Speaker Uses Power To Eject NFP MP
From left: National Federation Party leader Biman Prasad and Opposition leader Ro Teimumu Kepa with the Opposition MP Prem Singh after the parliamentary seating on April 16, 2018.Photo: Simione Haravanua.
April 17
12:20 2018

 

The Speaker may order any member whose conduct is highly disorderly or repeatedly violates the Standing Orders to withdraw immediately from Parliament for a period of time that the Speaker decides, being no more than the remainder of that sitting day.

Speaker of Parliament Dr Jiko Luveni for the first time since Parliament sat in 2014 exercised her power to suspend a Member of Parliament for part of a day.

Yesterday National Federation Par­ty leader Biman Prasad was shown the yellow card and suspended from Parliament for 10 minutes after try­ing to raise a point of order.

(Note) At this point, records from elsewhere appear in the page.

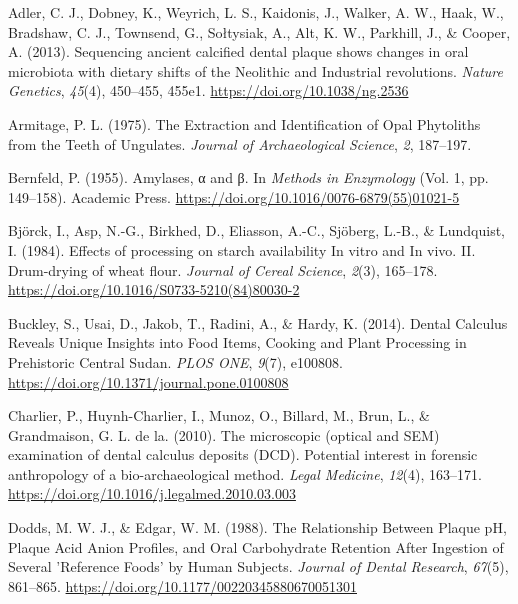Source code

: \documentclass[
  letterpaper,
]{book}
\newlength{\cslhangindent}
\newlength{\cslentryspacingunit} %
\newenvironment{CSLReferences}[2] %
 {%
  \setlength{\parindent}{0pt}
  \ifodd #1
  \let\oldpar\par
  \def\par{\hangindent=\cslhangindent\oldpar}
  \fi
  \setlength{\parskip}{#2\cslentryspacingunit}
 }%
 {}
\begin{document}
\hypertarget{refs-4}{}
\begin{CSLReferences}{1}{0}
\leavevmode{}%
Adler, C. J., Dobney, K., Weyrich, L. S., Kaidonis, J., Walker, A. W.,
Haak, W., Bradshaw, C. J., Townsend, G., Sołtysiak, A., Alt, K. W.,
Parkhill, J., \& Cooper, A. (2013). Sequencing ancient calcified dental
plaque shows changes in oral microbiota with dietary shifts of the
{Neolithic} and {Industrial} revolutions. \emph{Nature Genetics},
\emph{45}(4), 450--455, 455e1. \url{https://doi.org/10.1038/ng.2536}

\leavevmode{}%
Armitage, P. L. (1975). The {Extraction} and {Identification} of {Opal
Phytoliths} from the {Teeth} of {Ungulates}. \emph{Journal of
Archaeological Science}, \emph{2}, 187--197.

\leavevmode{}%
Bernfeld, P. (1955). Amylases, α and β. In \emph{Methods in
{Enzymology}} (Vol. 1, pp. 149--158). {Academic Press}.
\url{https://doi.org/10.1016/0076-6879(55)01021-5}

\leavevmode{}%
Björck, I., Asp, N.-G., Birkhed, D., Eliasson, A.-C., Sjöberg, L.-B., \&
Lundquist, I. (1984). Effects of processing on starch availability {In}
vitro and {In} vivo. {II}. {Drum-drying} of wheat flour. \emph{Journal
of Cereal Science}, \emph{2}(3), 165--178.
\url{https://doi.org/10.1016/S0733-5210(84)80030-2}

\leavevmode{}%
Buckley, S., Usai, D., Jakob, T., Radini, A., \& Hardy, K. (2014).
Dental {Calculus Reveals Unique Insights} into {Food Items}, {Cooking}
and {Plant Processing} in {Prehistoric Central Sudan}. \emph{PLOS ONE},
\emph{9}(7), e100808. \url{https://doi.org/10.1371/journal.pone.0100808}

\leavevmode{}%
Charlier, P., Huynh-Charlier, I., Munoz, O., Billard, M., Brun, L., \&
Grandmaison, G. L. de la. (2010). The microscopic (optical and {SEM})
examination of dental calculus deposits ({DCD}). {Potential} interest in
forensic anthropology of a bio-archaeological method. \emph{Legal
Medicine}, \emph{12}(4), 163--171.
\url{https://doi.org/10.1016/j.legalmed.2010.03.003}

\leavevmode{}%
Dodds, M. W. J., \& Edgar, W. M. (1988). The {Relationship Between
Plaque pH}, {Plaque Acid Anion Profiles}, and {Oral Carbohydrate
Retention After Ingestion} of {Several} '{Reference Foods}' by {Human
Subjects}. \emph{Journal of Dental Research}, \emph{67}(5), 861--865.
\url{https://doi.org/10.1177/00220345880670051301}


\end{CSLReferences}
\end{document}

Under Section 75 of the Standing Order of the Republic of Fiji: “The Speaker may order any member whose conduct is highly disorderly or repeatedly violates the Standing Or­ders to withdraw immediately from Parliament for a period of time that the Speaker decides, being no more than the remainder of that sitting day.’’

Dr Luveni had to stand and raise her voice to get the attention of Mr Pras­ad and the Acting Prime Minister and Attorney-General Aiyaz Sayed-Khaiyum.

Dr Luveni announced twice: “This is not a point of order.”

The issue arose when Opposition NFP MP Parmod Chand had ques­tioned what Government was doing on the cost of Fiji Link flights to La­basa and said Fiji Link is a monopoly.

Mr Sayed-Khaiyum responded that the competition did exist against Fiji Link and that was from Northern Air, the owner being a former NFP candi­date.

He said it was irresponsible for Mr Chand to say there was a monopoly on that route and that Opposition were there for their personal agen­das.

This was when Mr Prasad had raised a Point of Order and said Mr Sayed-Khaiyum should stop accusing the Opposition of personalising issues in Parliament.

Mr Prasad stressed, that his col­league, Mr Chand was raising an im­portant question in Parliament, and needed clarification from the Minis­ter responsible.

Mr Sayed-Khaiyum reminded the Speaker that when she makes a rul­ing and say it’s not a point of order, the Honourable Member cannot say that it’s a point of order.

“He is not a Speaker, the Speaker has said it is not a point of order, and while he is sitting down he is saying it is a point of order: who is he to say that?

“When Madam Speaker said it is not a point of order, you are not the Speaker. Get it right.”